O debate sobre o direito à cidade e à moradia digna tem se constituído como grande incomodo aos sistemas estruturantes da sociedade brasileira, principalmente aos governos conservadores em todo o país. Primeiro porque tratam da observação, análise, transformação e de uma nova noção de espacialização urbana, na terra e no território onde se busca o fim da segregação espacial. Segundo, porque emerge o debate até então invisibilizado pelos espaços urbanos: a marginalização das populações negras, pobres, periféricas e em situação de rua.

De acordo com dados do Instituto de Pesquisa Econômica Aplicada (IPEA), 43% da população negra no país encontra-se abaixo da linha da pobreza e 19% recebe menos que ¼ do salário mínimo. Não é preciso que se vá muito longe nos espaços da cidade, para perceber que este grupo populacional vive, em sua maioria, em bairros mais distantes e segregados, assentamentos subnormais, favelas e ocupações à margem do centro urbano. Estão longe dos equipamentos estatais que garantem uma qualidade de vida e segurança, das melhores infraestruturas e, por consequência, longe de seus locais de trabalho.

O IPEA também aponta que as mulheres negras ocupam e chefiam o maior percentual de habitações irregulares e assentamentos subnormais no país, ou seja, de moradias localizadas em área de risco, ocupações ou em condições precárias.

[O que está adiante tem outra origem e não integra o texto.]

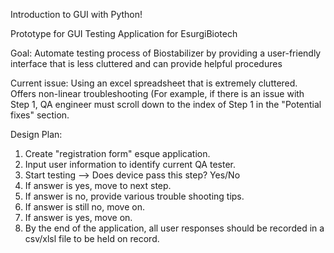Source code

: Introduction to GUI with Python!

Prototype for GUI Testing Application for EsurgiBiotech

Goal: Automate testing process of Biostabilizer by providing a user-friendly interface that is less cluttered and can provide helpful procedures

Current issue: Using an excel spreadsheet that is extremely cluttered. Offers non-linear troubleshooting (For example, if there is an issue with Step 1, QA engineer must scroll down to the index of Step 1 in the "Potential fixes" section.

Design Plan:
1. Create "registration form" esque application.
2. Input user information to identify current QA tester.
3. Start testing --> Does device pass this step? Yes/No
4. If answer is yes, move to next step.
5. If answer is no, provide various trouble shooting tips.
6. If answer is still no, move on.
7. If answer is yes, move on.
8. By the end of the application, all user responses should be recorded in a csv/xlsl file to be held on record.

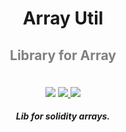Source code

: <div align="center">
  <h1 > Array Util </h1>
  <h3 style="font-size:2.2vw;color:grey">
  Library for Array
  </h3>
  
  <br/>
  <a href="https://github.com/foundry-rs/foundry"><img src="https://img.shields.io/static/v1?label=foundry-rs&message=foundry&color=blue&logo=github"/></a>
  <a href=https://github.com/grappafinance/core/actions/workflows/CI.yml""><img src="https://github.com/grappafinance/core/actions/workflows/CI.yml/badge.svg?branch=master"> </a>

  <a href="https://codecov.io/gh/grappafinance/array-lib" >
<img src="https://codecov.io/gh/grappafinance/array-lib/branch/master/graph/badge.svg?token=6CCM1VFLV9"/>
</a>
  <h5 align="center"> Lib for solidity arrays.</h5>
  
</div>
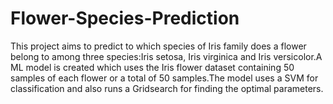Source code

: # Flower-Species-Prediction
This project aims to predict to which species of Iris family does a flower belong to among three species:Iris setosa, Iris virginica and Iris versicolor.A ML model is created which uses the Iris flower dataset containing 50 samples of each flower or a total of 50 samples.The model uses a SVM for classification and also runs a Gridsearch for finding the optimal parameters.
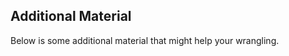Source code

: 
## Additional Material

Below is some additional material that might help your wrangling.

















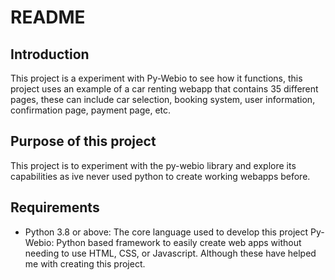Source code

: # README

## Introduction

This project is a experiment with Py-Webio to see how it functions, this project uses an example of a car renting webapp that contains 35 different pages, these can include car selection, booking system, user information, confirmation page, payment page, etc.

## Purpose of this project

This project is to experiment with the py-webio library and explore its capabilities as ive never used python to create working webapps before.

## Requirements 

- Python 3.8 or above: The core language used to develop this project
  Py-Webio: Python based framework to easily create web apps without needing to use HTML, CSS, or Javascript. Although these have helped me with creating this project.
  
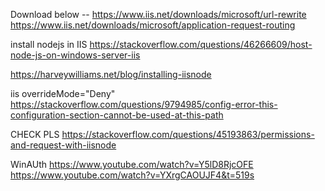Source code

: 
Download below --
https://www.iis.net/downloads/microsoft/url-rewrite
https://www.iis.net/downloads/microsoft/application-request-routing

install nodejs in IIS
https://stackoverflow.com/questions/46266609/host-node-js-on-windows-server-iis

https://harveywilliams.net/blog/installing-iisnode

iis overrideMode="Deny"
https://stackoverflow.com/questions/9794985/config-error-this-configuration-section-cannot-be-used-at-this-path

CHECK PLS
https://stackoverflow.com/questions/45193863/permissions-and-request-with-iisnode

WinAUth
https://www.youtube.com/watch?v=Y5lD8RjcOFE
https://www.youtube.com/watch?v=YXrgCAOUJF4&t=519s
<!-- <?xml version="1.0" encoding="UTF-8"?>
<configuration>
    <system.webServer>
        <rewrite>
            <rules>
                <rule name="ReverseProxyInboundRule1" stopProcessing="true">
                    <match url="(.*)" />
                    <action type="Rewrite" url="http://localhost:3000/{R:1}" />
                </rule>
            </rules>
        </rewrite>
    </system.webServer>
</configuration> -->

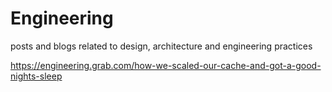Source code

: # Engineering
posts and blogs related to design, architecture and engineering practices

https://engineering.grab.com/how-we-scaled-our-cache-and-got-a-good-nights-sleep
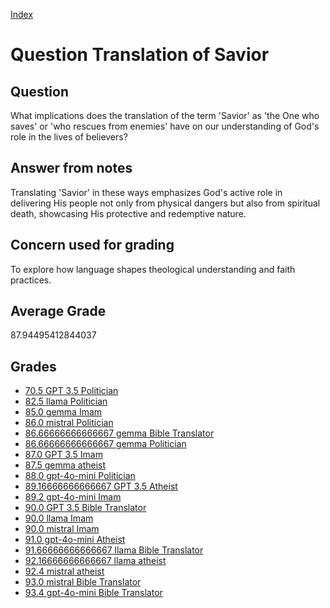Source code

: 
[Index](../../index.md)
# Question Translation of Savior
## Question
What implications does the translation of the term 'Savior' as 'the One who saves' or 'who rescues from enemies' have on our understanding of God's role in the lives of believers?

## Answer from notes
Translating 'Savior' in these ways emphasizes God's active role in delivering His people not only from physical dangers but also from spiritual death, showcasing His protective and redemptive nature.

## Concern used for grading
To explore how language shapes theological understanding and faith practices.

## Average Grade
87.94495412844037

## Grades
 * [70.5 GPT 3.5 Politician](../answers/GPT_3.5_Politician/Translation_of_Savior.md)
 * [82.5 llama Politician](../answers/llama_Politician/Translation_of_Savior.md)
 * [85.0 gemma Imam](../answers/gemma_Imam/Translation_of_Savior.md)
 * [86.0 mistral Politician](../answers/mistral_Politician/Translation_of_Savior.md)
 * [86.66666666666667 gemma Bible Translator](../answers/gemma_Bible_Translator/Translation_of_Savior.md)
 * [86.66666666666667 gemma Politician](../answers/gemma_Politician/Translation_of_Savior.md)
 * [87.0 GPT 3.5 Imam](../answers/GPT_3.5_Imam/Translation_of_Savior.md)
 * [87.5 gemma atheist](../answers/gemma_atheist/Translation_of_Savior.md)
 * [88.0 gpt-4o-mini Politician](../answers/gpt-4o-mini_Politician/Translation_of_Savior.md)
 * [89.16666666666667 GPT 3.5 Atheist](../answers/GPT_3.5_Atheist/Translation_of_Savior.md)
 * [89.2 gpt-4o-mini Imam](../answers/gpt-4o-mini_Imam/Translation_of_Savior.md)
 * [90.0 GPT 3.5 Bible Translator](../answers/GPT_3.5_Bible_Translator/Translation_of_Savior.md)
 * [90.0 llama Imam](../answers/llama_Imam/Translation_of_Savior.md)
 * [90.0 mistral Imam](../answers/mistral_Imam/Translation_of_Savior.md)
 * [91.0 gpt-4o-mini Atheist](../answers/gpt-4o-mini_Atheist/Translation_of_Savior.md)
 * [91.66666666666667 llama Bible Translator](../answers/llama_Bible_Translator/Translation_of_Savior.md)
 * [92.16666666666667 llama atheist](../answers/llama_atheist/Translation_of_Savior.md)
 * [92.4 mistral atheist](../answers/mistral_atheist/Translation_of_Savior.md)
 * [93.0 mistral Bible Translator](../answers/mistral_Bible_Translator/Translation_of_Savior.md)
 * [93.4 gpt-4o-mini Bible Translator](../answers/gpt-4o-mini_Bible_Translator/Translation_of_Savior.md)
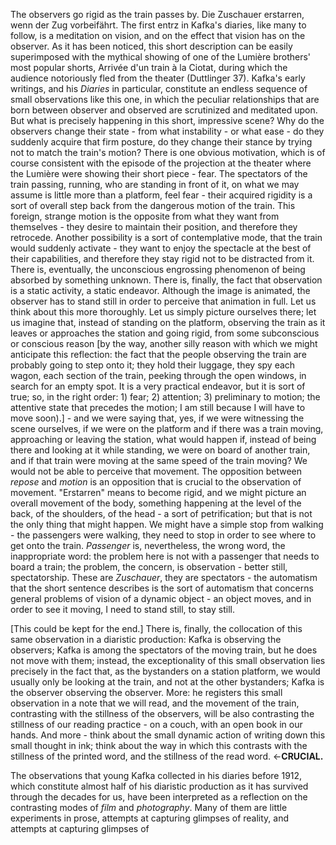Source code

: The observers go rigid as the train passes by. Die Zuschauer erstarren, wenn der Zug vorbeifährt. The first entrz in Kafka's diaries, like many to follow, is a meditation on vision, and on the effect that vision has on the observer. As it has been noticed, this short description can be easily superimposed with the mythical showing of one of the Lumière brothers' most popular shorts, Arrivée d'un train à la Ciotat, during which the audience notoriously fled from the theater (Duttlinger 37). Kafka's early writings, and his _Diaries_ in particular, constitute an endless sequence of small observations like this one, in which the peculiar relationships that are born between observer and observed are scrutinized and meditated upon. But what is precisely happening in this short, impressive scene? Why do the observers change their state - from what instability - or what ease - do they suddenly acquire that firm posture, do they change their stance by trying not to match the train's motion?
There is one obvious motivation, which is of course consistent with the episode of the projection at the theater where the Lumière were showing their short piece - fear. The spectators of the train passing, running, who are standing in front of it, on what we may assume is little more than a platform, feel fear - their acquired rigidity is a sort of overall step back from the dangerous motion of the train. This foreign, strange motion is the opposite from what they want from themselves - they desire to maintain their position, and therefore they retrocede. Another possibility is a sort of contemplative mode, that the train would suddenly activate - they want to enjoy the spectacle at the best of their capabilities, and therefore they stay rigid not to be distracted from it. There is, eventually, the unconscious engrossing phenomenon of being absorbed by something unknown. There is, finally, the fact that observation is a static activity, a static endeavor. Although the image is animated, the observer has to stand still in order to perceive that animation in full.
Let us think about this more thoroughly. Let us simply picture ourselves there; let us imagine that, instead of standing on the platform, observing the train as it leaves or approaches the station and going rigid, from some subconscious or conscious reason [by the way, another silly reason with which we might anticipate this reflection: the fact that the people observing the train are probably going to step onto it; they hold their luggage, they spy each wagon, each section of the train, peeking through the open windows, in search for an empty spot. It is a very practical endeavor, but it is sort of true; so, in the right order: 1) fear; 2) attention; 3) preliminary to motion; the attentive state that precedes the motion; I am still because I will have to move soon).] - and we were saying that, yes, if we were witnessing the scene ourselves, if we were on the platform and if there was a train moving, approaching or leaving the station, what would happen if, instead of being there and looking at it while standing, we were on board of another train, and if that train were moving at the same speed of the train moving? We would not be able to perceive that movement. The opposition between _repose_ and _motion_ is an opposition that is crucial to the observation of movement. "Erstarren" means to become rigid, and we might picture an overall movement of the body, something happening at the level of the back, of the shoulders, of the head - a sort of petrification; but that is not the only thing that might happen. We might have a simple stop from walking - the passengers were walking, they need to stop in order to see where to get onto the train. _Passenger_ is, nevertheless, the wrong word, the inappropriate word: the problem here is not with a passenger that needs to board a train; the problem, the concern, is observation - better still, spectatorship. These are _Zuschauer_, they are spectators - the automatism that the short sentence describes is the sort of automatism that concerns general problems of vision of a dynamic object - an object moves, and in order to see it moving, I need to stand still, to stay still.

[This could be kept for the end.] There is, finally, the collocation of this same observation in a diaristic production: Kafka is observing the observers; Kafka is among the spectators of the moving train, but he does not move with them; instead, the exceptionality of this small observation lies precisely in the fact that, as the bystanders on a station platform, we would usually only be looking at the train, and not at the other bystanders; Kafka is the observer observing the observer. More: he registers this small observation in a note that we will read, and the movement of the train, contrasting with the stillness of the observers, will be also contrasting the stillness of our reading practice - on a couch, with an open book in our hands. And more - think about the small dynamic action of writing down this small thought in ink; think about the way in which this contrasts with the stillness of the printed word, and the stillness of the read word. <-__CRUCIAL.__ 

The observations that young Kafka collected in his diaries before 1912, which constitute almost half of his diaristic production as it has survived through the decades for us, have been interpreted as a reflection on the contrasting modes of _film_ and _photography_. Many of them are little experiments in prose, attempts at capturing glimpses of reality, and attempts at capturing glimpses of 
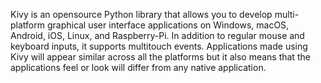 Kivy is an opensource  Python library that allows you to develop multi-platform graphical user interface applications on Windows, macOS, Android, iOS, Linux, and Raspberry-Pi. In addition to regular mouse and keyboard inputs, it supports multitouch events. 
Applications made using Kivy will appear similar across all the platforms but it also means that the applications feel or look will differ from any native application.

No ano de 2003, mais de 5% das habitações chefiadas por pessoas negras eram subnormais, enquanto 2,6% dos domicílio chefiados por pessoas brancas estava nessas condições. Dados coletados pelo Ipea em 2009, revelam as pessoas negras chefiam 66% dos assentamentos subnormais[1].

Ao olhar os números sobre esses domicílios, às desigualdades de gênero – para além das de raça – ficam muito aparente. Na pesquisa divulgada pelo Ipea em 2003 aponta que 6,4% das moradias chefiadas por mulheres negras eram subnormais (ou seja, precárias), enquanto apenas 2,4% das habitações chefiadas por homens negros estavam nessas condições.

Qualidade de vida
Neste recorte urbano (centro/zonas residenciais/periferias), o que se verifica é que, quanto mais distante dos grandes centros, mais precárias também são suas condições de vida, a qualidade de suas habitações, a ausência dos aparelhos estatais que englobam o direito à moradia digna, como serviços de água, luz, esgotamento sanitário, coleta de lixo, assim como escolas públicas, postos de saúde, supermercados, calçamento, asfalto, iluminação pública, praças, pontos de transporte público e parques ecológicos.

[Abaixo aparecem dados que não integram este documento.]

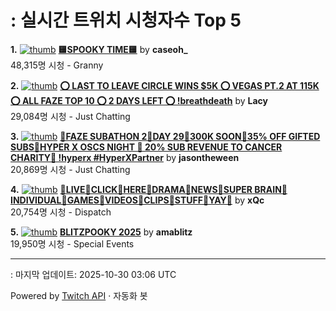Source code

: # : 실시간 트위치 시청자수 Top 5

**1.** [![thumb](https://static-cdn.jtvnw.net/previews-ttv/live_user_caseoh_-320x180.jpg)](https://twitch.tv/caseoh_)
**[🟨SPOOKY TIME🟨](https://twitch.tv/caseoh_)** by **caseoh_**<br>48,315명 시청  - Granny

**2.** [![thumb](https://static-cdn.jtvnw.net/previews-ttv/live_user_lacy-320x180.jpg)](https://twitch.tv/Lacy)
**[⭕ LAST TO LEAVE CIRCLE WINS $5K ⭕ VEGAS PT.2 AT 115K ⭕ ALL FAZE TOP 10 ⭕ 2 DAYS LEFT ⭕ !breathdeath](https://twitch.tv/Lacy)** by **Lacy**<br>29,084명 시청  - Just Chatting

**3.** [![thumb](https://static-cdn.jtvnw.net/previews-ttv/live_user_jasontheween-320x180.jpg)](https://twitch.tv/jasontheween)
**[🔴FAZE SUBATHON 2🔴DAY 29🔴300K SOON🔴35% OFF GIFTED SUBS🔴HYPER X OSCS NIGHT 🔴 20% SUB REVENUE TO CANCER CHARITY🔴  !hyperx #HyperXPartner](https://twitch.tv/jasontheween)** by **jasontheween**<br>20,869명 시청  - Just Chatting

**4.** [![thumb](https://static-cdn.jtvnw.net/previews-ttv/live_user_xqc-320x180.jpg)](https://twitch.tv/xQc)
**[🧠LIVE🧠CLICK🧠HERE🧠DRAMA🧠NEWS🧠SUPER BRAIN🧠INDIVIDUAL🧠GAMES🧠VIDEOS🧠CLIPS🧠STUFF🧠YAY🧠](https://twitch.tv/xQc)** by **xQc**<br>20,754명 시청  - Dispatch

**5.** [![thumb](https://static-cdn.jtvnw.net/previews-ttv/live_user_amablitz-320x180.jpg)](https://twitch.tv/amablitz)
**[BLITZPOOKY 2025](https://twitch.tv/amablitz)** by **amablitz**<br>19,950명 시청  - Special Events


---
: 마지막 업데이트: 2025-10-30 03:06 UTC

Powered by [Twitch API](https://dev.twitch.tv/docs/api/reference) · 자동화 봇
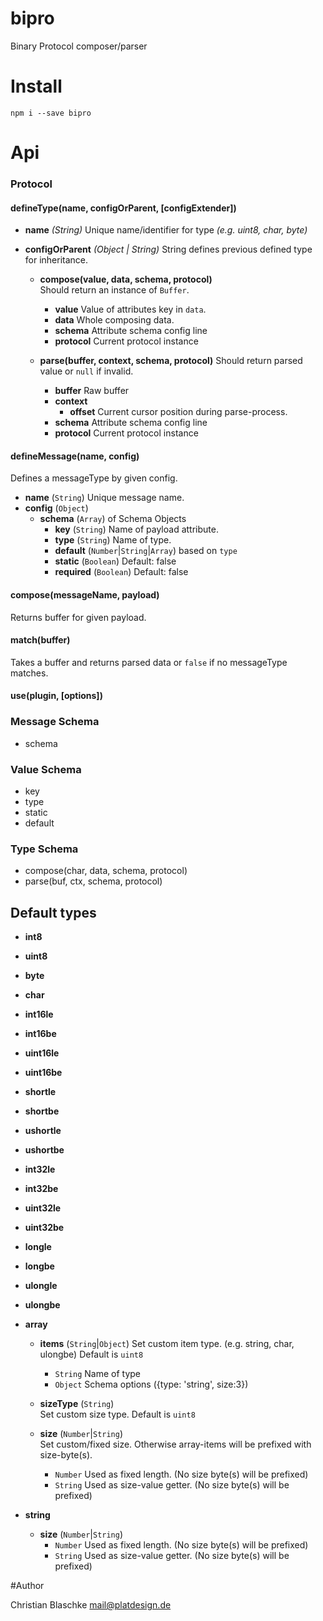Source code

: # bipro

Binary Protocol composer/parser


# Install
`npm i --save bipro`



# Api

### Protocol
#### defineType(name, configOrParent, [configExtender])

- **name** *(String)* Unique name/identifier for type *(e.g. uint8, char, byte)*
- **configOrParent** *(Object | String)* String defines previous defined type for inheritance.
	
	- **compose(value, data, schema, protocol)** 	
	Should return an instance of `Buffer`. 
	
		- **value** Value of attributes key in `data`.
		- **data** Whole composing data.
		- **schema** Attribute schema config line 
		- **protocol** Current protocol instance

		
	- **parse(buffer, context, schema, protocol)**	Should return parsed value or `null` if invalid.

		- **buffer** Raw buffer
		- **context** 
			- **offset** Current cursor position during parse-process. 
		- **schema** Attribute schema config line 
		- **protocol** Current protocol instance





#### defineMessage(name, config)
Defines a messageType by given config.

- **name** (`String`) Unique message name.
- **config** (`Object`)
	- **schema** (`Array`) of Schema Objects
		- **key** (`String`) Name of payload attribute.
		- **type** (`String`) Name of type.
		- **default** (`Number`|`String`|`Array`) based on `type`
		- **static** (`Boolean`) Default: false
		- **required** (`Boolean`) Default: false

#### compose(messageName, payload)
Returns buffer for given payload.

#### match(buffer) 
Takes a buffer and returns parsed data or `false` if no messageType matches.

#### use(plugin, [options])




### Message Schema

- schema

### Value Schema

- key
- type
- static
- default

### Type Schema

- compose(char, data, schema, protocol)
- parse(buf, ctx, schema, protocol)




## Default types

- **int8**
- **uint8**
- **byte**
- **char**
- **int16le**
- **int16be**
- **uint16le**
- **uint16be**
- **shortle**
- **shortbe**
- **ushortle**
- **ushortbe**
- **int32le**
- **int32be**
- **uint32le**
- **uint32be**
- **longle**
- **longbe**
- **ulongle**
- **ulongbe**
- **array**
	
	- **items** (`String`|`Object`)	
	Set custom item type. (e.g. string, char, ulongbe) Default is `uint8`
		- `String` Name of type
		- `Object` Schema options ({type: 'string', size:3})
	
	- **sizeType** (`String`)	
	Set custom size type. Default is `uint8`
	
	- **size** (`Number`|`String`)	
	Set custom/fixed size. Otherwise array-items will be prefixed with size-byte(s).
	
		- `Number` Used as fixed length. (No size byte(s) will be prefixed)
		- `String` Used as size-value getter. (No size byte(s) will be prefixed) 

- **string**
	- **size** (`Number`|`String`)
		- `Number` Used as fixed length. (No size byte(s) will be prefixed)
		- `String` Used as size-value getter. (No size byte(s) will be prefixed) 



#Author

Christian Blaschke <mail@platdesign.de>
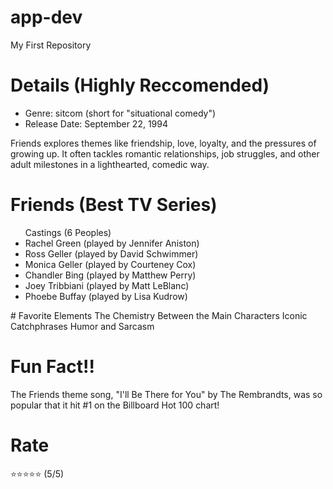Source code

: # app-dev
My First Repository

# Details (Highly Reccomended)
<ul>
  <li>Genre: sitcom (short for "situational comedy")</li>
  <li>Release Date: September 22, 1994</li>
  </ul>
Friends explores themes like friendship, love, loyalty, and the pressures of growing up. It often tackles romantic relationships, job struggles, and other adult milestones in a lighthearted, comedic way.

# Friends (Best TV Series)
<ul>
Castings (6 Peoples)
<li>Rachel Green (played by Jennifer Aniston)</li>
<li>Ross Geller (played by David Schwimmer)</li>
<li>Monica Geller (played by Courteney Cox)</li>
<li>Chandler Bing (played by Matthew Perry)</li>
<li>Joey Tribbiani (played by Matt LeBlanc)</li>
<li>Phoebe Buffay (played by Lisa Kudrow)</li>
</ul>
# Favorite Elements
The Chemistry Between the Main Characters
Iconic Catchphrases
Humor and Sarcasm

# Fun Fact!!
The Friends theme song, "I'll Be There for You" by The Rembrandts, was so popular that it hit #1 on the Billboard Hot 100 chart!

# Rate
⭐⭐⭐⭐⭐ (5/5)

De acordo com a revista do IPEA, em 2009, 90,1% dos domicílios da população negra possuíam abastecimento de água adequado, contra 94,8% para a população branca. Este índice se agrava quando se relaciona aos domicílios chefiados por mulheres negras, onde apenas 88,5% possuíam abastecimento de água adequado, índice consideravelmente menor que o de domicílios chefiados por mulheres brancas (93,3%). Quanto ao esgotamento sanitário, os índices também são discrepantes: 77,1% para domicílios da população branca e somente 60% para domicílios da população negra. Ainda, 78,4% dos domicílios chefiados por mulheres brancas possuíam o sistema de esgotamento sanitário, enquanto apenas 61,8% dos domicílios chefiados por mulheres negras o possuíam[2].

Esta diferença nos níveis de qualidade de vida se reflete em dados como os apontados pelo IPEA em relação à expectativa de vida das populações negras, o qual destaca que entre as mulheres negras é de 69,5 contra 73,8 de mulheres brancas[3], ou ainda no alto índice de homicídios de mulheres negras destacado em nosso texto inaugural.

Em relação às diferenças de estrutura familiar segundo a raça/cor dos chefes do domicílio, pode-se perceber, pela análise do gráfico abaixo, as mulheres negras são em número maior as responsáveis por famílias do tipo “mulher com filhos” quando comparadas às mulheres brancas. Por outro lado, as brancas tendem a predominar na estrutura “unipessoal feminina”, o que pode estar relacionado às melhores condições econômicas da população branca em relação à negra.”[4]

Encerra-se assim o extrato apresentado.